Environ 1,5 milliards de F de recettes fiscales perdues chaque année
L’exploitation illégale du bois a entraîné une saignée financière dans les caisses de l’Etat. Cette exploitation appauvrit l’Etat qui subit un manque à gagner, parce qu’aucune taxe n’est prélevée, surtout dans certaines zones où il n’y a ni taxe d’abattage ni taxe d’exportation. En se basant sur la valeur FOB des essences, les simulations faites sur l’année ont permis de réaliser que l’Etat perd 1,8 milliards de F suite au non recouvrement des taxes. De l’autre côté, les marges bénéficiaires assez importantes pour les exploitants forestiers véreux. Les différences de prix pratiqués sont significatives : au Cameroun, le prix de vente de la planche d’ayous est de 2500 F, contre 7000 F au Congo. L’iroko à l’embarcation coûte 5000 F à l’embarcation, contre 18 000 F au Congo. Le sapelli coûte 5000 F à l’embarcation, contre 15 000 F au Congo.

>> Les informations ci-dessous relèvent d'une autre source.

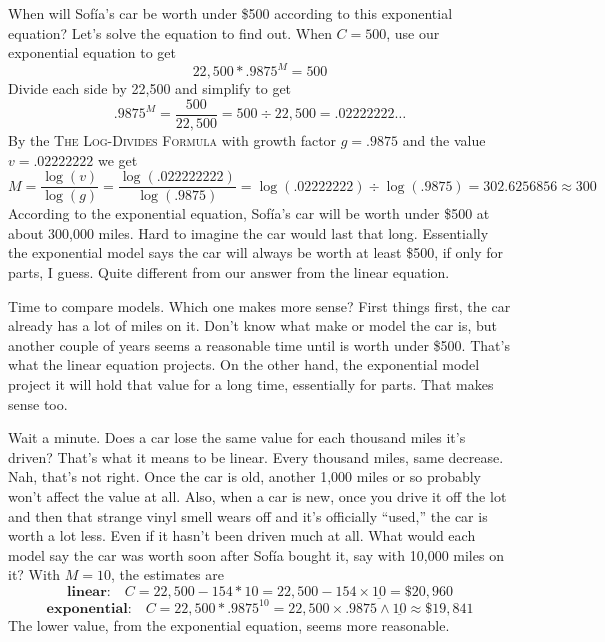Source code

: When will Sof\'{i}a's car be worth under \$500 according to this exponential equation?  Let's solve the equation to find out.  When $C=500$, use our exponential equation to get  %
$$ 22,500 \ast .9875^M =500$$
Divide each side by 22,500 and simplify to get
$$.9875^M= \frac{500}{22,500} = 500 \div 22,500 = .02222222\ldots$$
By the \textsc{The Log-Divides Formula} with growth factor $g=.9875$ and the value $v= .02222222$ we get 
$$M =  \frac{\log (v)}{\log(g)}=  \frac{\log (.022222222)}{\log(.9875)} =  \log (.02222222) \div \log (.9875) = 302.6256856 \approx 300$$
According to the exponential equation, Sof\'{i}a's car will be worth under \$500 at about 300,000 miles.  Hard to imagine the car would last that long.  Essentially the exponential model says the car will always be worth at least \$500, if only for parts, I guess.  Quite different from our answer from the linear equation.

Time to compare models.  Which one makes more sense?  First things first, the car already has a lot of miles on it.  Don't know what make or model the car is, but another couple of years seems a reasonable time until is worth under \$500.  That's what the linear  equation projects.  On the other hand, the exponential model project it will hold that value for a long time, essentially for parts.  That makes sense too.

Wait a minute.  Does a car lose the same value for each thousand miles it's driven?  That's what it means to be linear. Every thousand miles, same decrease.  Nah, that's not right.  Once the car is old, another 1,000 miles or so probably won't affect the value at all. Also, when a car is new, once you drive it off the lot and then that strange vinyl smell wears off and it's officially ``used,'' the car is worth a lot less.  Even if it hasn't been driven much at all. What would each model say the car was worth soon after Sof\'{i}a bought it, say with 10,000 miles on it? With $M=10$, the estimates are
 $$\textbf{linear:} \quad C =  22,500 - 154 \ast 10 = 22,500 - 154 \times \underline{10} = \$20,960$$ 
$$\textbf{exponential:} \quad C=  22,500 \ast .9875^{10}=  22,500 \times .9875 \wedge\underline{10}
 \approx \$19,841$$
The lower value, from the exponential equation, seems more reasonable.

L’urgence de mesures structurelles pour faire de l’exploitation forestière un levier de développement local adossé aux objectifs de la SND-30
Considérant que la forêt est notre école de vie, nous donne à manger, tout pour construire et constitue notre lieu de culte, le ReCTrad est favorable à une synergie d’actions pour tirer le meilleur parti de la forêt et en faire un véritable levier de développement local. L’idée est de militer pour un développement durable et inclusif, à travers des actions et interventions holistiques, qui engagent toutes les parties prenantes dans la chaîne de valeurs du bois. Le secteur bois dispose donc de plusieurs opportunités pour permettre d’atteindre les objectifs de la SND-30. « Nous appelons à la mise en œuvre effective de la SND-30 avec le soutien de tous nos partenaires techniques et financiers, les bailleurs de fonds, le gouvernement et tous les acteurs autour de nous, de manière à garantir la gestion durable de nos forêts, pour améliorer de manière durable les conditions de vie et de bien-être des populations locales autochtones et de notre pays en général », a souhaité Sa Majesté Bruno Mvondo. Pour préserver la ressource, il est aussi judicieux de mettre en place des banques de semences et des pépinières tant au niveau de la foresterie que l’agriculture et de l’élevage pour favoriser le reboisement, la préservation de la flore, le développement d’une agriculture durable et un élevage intégré dans les différentes communautés.
L’un des chantiers à adresser va dans le sens de soutenir le développement des plantations forestières. « Lorsqu’un arbre est coupé, il faut en planter au moins 10. Nous avons engagé des opérations de planting d’arbres à travers les communautés, les villages et les chefferies. Et nous voulons que ce travail soit implémenté dans les UFA, les forêts communales, les forêts communautaires et dans les réserves par les communautés riveraines et les différents acteurs », indique le représentant des chefs traditionnels. La transformation locale du bois gagnerait aussi à être implémentée, pour ne plus essuyer les pertes consécutives à l’exportation des bois en grumes. L’on se souvient d’ailleurs qu’une directive communautaire a été prise dans ce sens au niveau de la Communauté économique et monétaire de l’Afrique centrale (CEMAC) en 2020, interdisant l’exportation du bois sous forme de grumes.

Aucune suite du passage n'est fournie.